• _What is required_
Every record below is to be repeated exactly, with the pictures left out.

• _Information supplied_
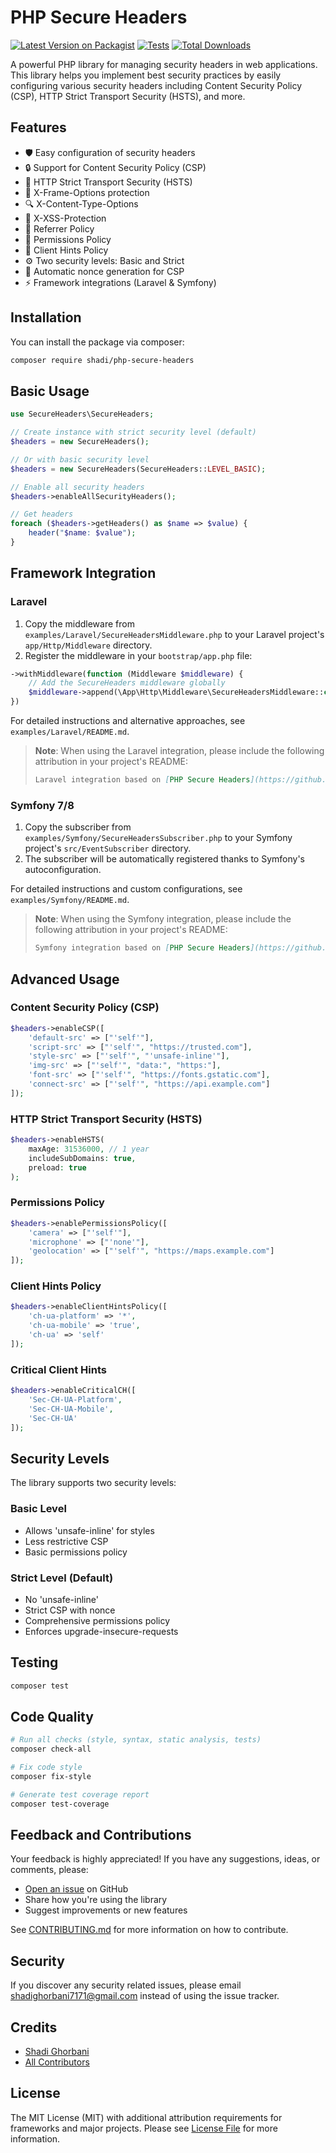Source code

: # PHP Secure Headers

[![Latest Version on Packagist](https://img.shields.io/packagist/v/shadi/php-secure-headers.svg?style=flat-square)](https://packagist.org/packages/shadi/php-secure-headers)
[![Tests](https://github.com/shadighorbani7171/php-secure-headers/actions/workflows/tests.yml/badge.svg)](https://github.com/shadighorbani7171/php-secure-headers/actions/workflows/tests.yml)
[![Total Downloads](https://img.shields.io/packagist/dt/shadi/php-secure-headers.svg?style=flat-square)](https://packagist.org/packages/shadi/php-secure-headers)

A powerful PHP library for managing security headers in web applications. This library helps you implement best security practices by easily configuring various security headers including Content Security Policy (CSP), HTTP Strict Transport Security (HSTS), and more.

## Features

- 🛡️ Easy configuration of security headers
- 🔒 Support for Content Security Policy (CSP)
- 🔐 HTTP Strict Transport Security (HSTS)
- 🚫 X-Frame-Options protection
- 🔍 X-Content-Type-Options
- 🛑 X-XSS-Protection
- 📝 Referrer Policy
- 🎯 Permissions Policy
- 📱 Client Hints Policy
- ⚙️ Two security levels: Basic and Strict
- 🔄 Automatic nonce generation for CSP
- ⚡ Framework integrations (Laravel & Symfony)

## Installation

You can install the package via composer:

```bash
composer require shadi/php-secure-headers
```

## Basic Usage

```php
use SecureHeaders\SecureHeaders;

// Create instance with strict security level (default)
$headers = new SecureHeaders();

// Or with basic security level
$headers = new SecureHeaders(SecureHeaders::LEVEL_BASIC);

// Enable all security headers
$headers->enableAllSecurityHeaders();

// Get headers
foreach ($headers->getHeaders() as $name => $value) {
    header("$name: $value");
}
```

## Framework Integration

### Laravel

1. Copy the middleware from `examples/Laravel/SecureHeadersMiddleware.php` to your Laravel project's `app/Http/Middleware` directory.
2. Register the middleware in your `bootstrap/app.php` file:

```php
->withMiddleware(function (Middleware $middleware) {
    // Add the SecureHeaders middleware globally
    $middleware->append(\App\Http\Middleware\SecureHeadersMiddleware::class);
})
```

For detailed instructions and alternative approaches, see `examples/Laravel/README.md`.

> **Note**: When using the Laravel integration, please include the following attribution in your project's README:
> ```markdown
> Laravel integration based on [PHP Secure Headers](https://github.com/shadighorbani7171/php-secure-headers) by [Shadi Ghorbani](https://github.com/shadighorbani7171).
> ```

### Symfony 7/8

1. Copy the subscriber from `examples/Symfony/SecureHeadersSubscriber.php` to your Symfony project's `src/EventSubscriber` directory.
2. The subscriber will be automatically registered thanks to Symfony's autoconfiguration.

For detailed instructions and custom configurations, see `examples/Symfony/README.md`.

> **Note**: When using the Symfony integration, please include the following attribution in your project's README:
> ```markdown
> Symfony integration based on [PHP Secure Headers](https://github.com/shadighorbani7171/php-secure-headers) by [Shadi Ghorbani](https://github.com/shadighorbani7171).
> ```

## Advanced Usage

### Content Security Policy (CSP)

```php
$headers->enableCSP([
    'default-src' => ["'self'"],
    'script-src' => ["'self'", "https://trusted.com"],
    'style-src' => ["'self'", "'unsafe-inline'"],
    'img-src' => ["'self'", "data:", "https:"],
    'font-src' => ["'self'", "https://fonts.gstatic.com"],
    'connect-src' => ["'self'", "https://api.example.com"]
]);
```

### HTTP Strict Transport Security (HSTS)

```php
$headers->enableHSTS(
    maxAge: 31536000, // 1 year
    includeSubDomains: true,
    preload: true
);
```

### Permissions Policy

```php
$headers->enablePermissionsPolicy([
    'camera' => ["'self'"],
    'microphone' => ["'none'"],
    'geolocation' => ["'self'", "https://maps.example.com"]
]);
```

### Client Hints Policy

```php
$headers->enableClientHintsPolicy([
    'ch-ua-platform' => '*',
    'ch-ua-mobile' => 'true',
    'ch-ua' => 'self'
]);
```

### Critical Client Hints

```php
$headers->enableCriticalCH([
    'Sec-CH-UA-Platform',
    'Sec-CH-UA-Mobile',
    'Sec-CH-UA'
]);
```

## Security Levels

The library supports two security levels:

### Basic Level
- Allows 'unsafe-inline' for styles
- Less restrictive CSP
- Basic permissions policy

### Strict Level (Default)
- No 'unsafe-inline'
- Strict CSP with nonce
- Comprehensive permissions policy
- Enforces upgrade-insecure-requests

## Testing

```bash
composer test
```

## Code Quality

```bash
# Run all checks (style, syntax, static analysis, tests)
composer check-all

# Fix code style
composer fix-style

# Generate test coverage report
composer test-coverage
```

## Feedback and Contributions

Your feedback is highly appreciated! If you have any suggestions, ideas, or comments, please:

- [Open an issue](https://github.com/shadighorbani7171/php-secure-headers/issues/new) on GitHub
- Share how you're using the library
- Suggest improvements or new features

See [CONTRIBUTING.md](CONTRIBUTING.md) for more information on how to contribute.

## Security

If you discover any security related issues, please email shadighorbani7171@gmail.com instead of using the issue tracker.

## Credits

- [Shadi Ghorbani](https://github.com/shadighorbani7171)
- [All Contributors](../../contributors)

## License

The MIT License (MIT) with additional attribution requirements for frameworks and major projects. Please see [License File](LICENSE.md) for more information.

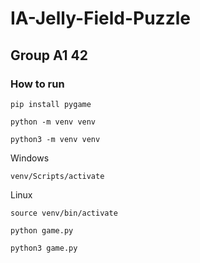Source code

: # IA-Jelly-Field-Puzzle

## Group A1 42

### How to run


```
pip install pygame
```

```
python -m venv venv

python3 -m venv venv
```

Windows
```
venv/Scripts/activate
```

Linux
```
source venv/bin/activate
```

```
python game.py

python3 game.py
```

• _Result of this exercise_
Source code

: # PHP Secure Headers

[![Latest Version on Packagist](https://img.shields.io/packagist/v/shadi/php-secure-headers.svg?style=flat-square)](https://packagist.org/packages/shadi/php-secure-headers)
[![Tests](https://github.com/shadighorbani7171/php-secure-headers/actions/workflows/tests.yml/badge.svg)](https://github.com/shadighorbani7171/php-secure-headers/actions/workflows/tests.yml)
[![Total Downloads](https://img.shields.io/packagist/dt/shadi/php-secure-headers.svg?style=flat-square)](https://packagist.org/packages/shadi/php-secure-headers)

A powerful PHP library for managing security headers in web applications. This library helps you implement best security practices by easily configuring various security headers including Content Security Policy (CSP), HTTP Strict Transport Security (HSTS), and more.

## Features

- 🛡️ Easy configuration of security headers
- 🔒 Support for Content Security Policy (CSP)
- 🔐 HTTP Strict Transport Security (HSTS)
- 🚫 X-Frame-Options protection
- 🔍 X-Content-Type-Options
- 🛑 X-XSS-Protection
- 📝 Referrer Policy
- 🎯 Permissions Policy
- 📱 Client Hints Policy
- ⚙️ Two security levels: Basic and Strict
- 🔄 Automatic nonce generation for CSP
- ⚡ Framework integrations (Laravel & Symfony)

## Installation

You can install the package via composer:

```bash
composer require shadi/php-secure-headers
```

## Basic Usage

```php
use SecureHeaders\SecureHeaders;

// Create instance with strict security level (default)
$headers = new SecureHeaders();

// Or with basic security level
$headers = new SecureHeaders(SecureHeaders::LEVEL_BASIC);

// Enable all security headers
$headers->enableAllSecurityHeaders();

// Get headers
foreach ($headers->getHeaders() as $name => $value) {
    header("$name: $value");
}
```

## Framework Integration

### Laravel

1. Copy the middleware from `examples/Laravel/SecureHeadersMiddleware.php` to your Laravel project's `app/Http/Middleware` directory.
2. Register the middleware in your `bootstrap/app.php` file:

```php
->withMiddleware(function (Middleware $middleware) {
    // Add the SecureHeaders middleware globally
    $middleware->append(\App\Http\Middleware\SecureHeadersMiddleware::class);
})
```

For detailed instructions and alternative approaches, see `examples/Laravel/README.md`.

> **Note**: When using the Laravel integration, please include the following attribution in your project's README:
> ```markdown
> Laravel integration based on [PHP Secure Headers](https://github.com/shadighorbani7171/php-secure-headers) by [Shadi Ghorbani](https://github.com/shadighorbani7171).
> ```

### Symfony 7/8

1. Copy the subscriber from `examples/Symfony/SecureHeadersSubscriber.php` to your Symfony project's `src/EventSubscriber` directory.
2. The subscriber will be automatically registered thanks to Symfony's autoconfiguration.

For detailed instructions and custom configurations, see `examples/Symfony/README.md`.

> **Note**: When using the Symfony integration, please include the following attribution in your project's README:
> ```markdown
> Symfony integration based on [PHP Secure Headers](https://github.com/shadighorbani7171/php-secure-headers) by [Shadi Ghorbani](https://github.com/shadighorbani7171).
> ```

## Advanced Usage

### Content Security Policy (CSP)

```php
$headers->enableCSP([
    'default-src' => ["'self'"],
    'script-src' => ["'self'", "https://trusted.com"],
    'style-src' => ["'self'", "'unsafe-inline'"],
    'img-src' => ["'self'", "data:", "https:"],
    'font-src' => ["'self'", "https://fonts.gstatic.com"],
    'connect-src' => ["'self'", "https://api.example.com"]
]);
```

### HTTP Strict Transport Security (HSTS)

```php
$headers->enableHSTS(
    maxAge: 31536000, // 1 year
    includeSubDomains: true,
    preload: true
);
```

### Permissions Policy

```php
$headers->enablePermissionsPolicy([
    'camera' => ["'self'"],
    'microphone' => ["'none'"],
    'geolocation' => ["'self'", "https://maps.example.com"]
]);
```

### Client Hints Policy

```php
$headers->enableClientHintsPolicy([
    'ch-ua-platform' => '*',
    'ch-ua-mobile' => 'true',
    'ch-ua' => 'self'
]);
```

### Critical Client Hints

```php
$headers->enableCriticalCH([
    'Sec-CH-UA-Platform',
    'Sec-CH-UA-Mobile',
    'Sec-CH-UA'
]);
```

## Security Levels

The library supports two security levels:

### Basic Level
- Allows 'unsafe-inline' for styles
- Less restrictive CSP
- Basic permissions policy

### Strict Level (Default)
- No 'unsafe-inline'
- Strict CSP with nonce
- Comprehensive permissions policy
- Enforces upgrade-insecure-requests

## Testing

```bash
composer test
```

## Code Quality

```bash
# Run all checks (style, syntax, static analysis, tests)
composer check-all

# Fix code style
composer fix-style

# Generate test coverage report
composer test-coverage
```

## Feedback and Contributions

Your feedback is highly appreciated! If you have any suggestions, ideas, or comments, please:

- [Open an issue](https://github.com/shadighorbani7171/php-secure-headers/issues/new) on GitHub
- Share how you're using the library
- Suggest improvements or new features

See [CONTRIBUTING.md](CONTRIBUTING.md) for more information on how to contribute.

## Security

If you discover any security related issues, please email shadighorbani7171@gmail.com instead of using the issue tracker.

## Credits

- [Shadi Ghorbani](https://github.com/shadighorbani7171)
- [All Contributors](../../contributors)

## License

The MIT License (MIT) with additional attribution requirements for frameworks and major projects. Please see [License File](LICENSE.md) for more information.

Source code

: # IA-Jelly-Field-Puzzle

## Group A1 42

### How to run


```
pip install pygame
```

```
python -m venv venv

python3 -m venv venv
```

Windows
```
venv/Scripts/activate
```

Linux
```
source venv/bin/activate
```

```
python game.py

python3 game.py
```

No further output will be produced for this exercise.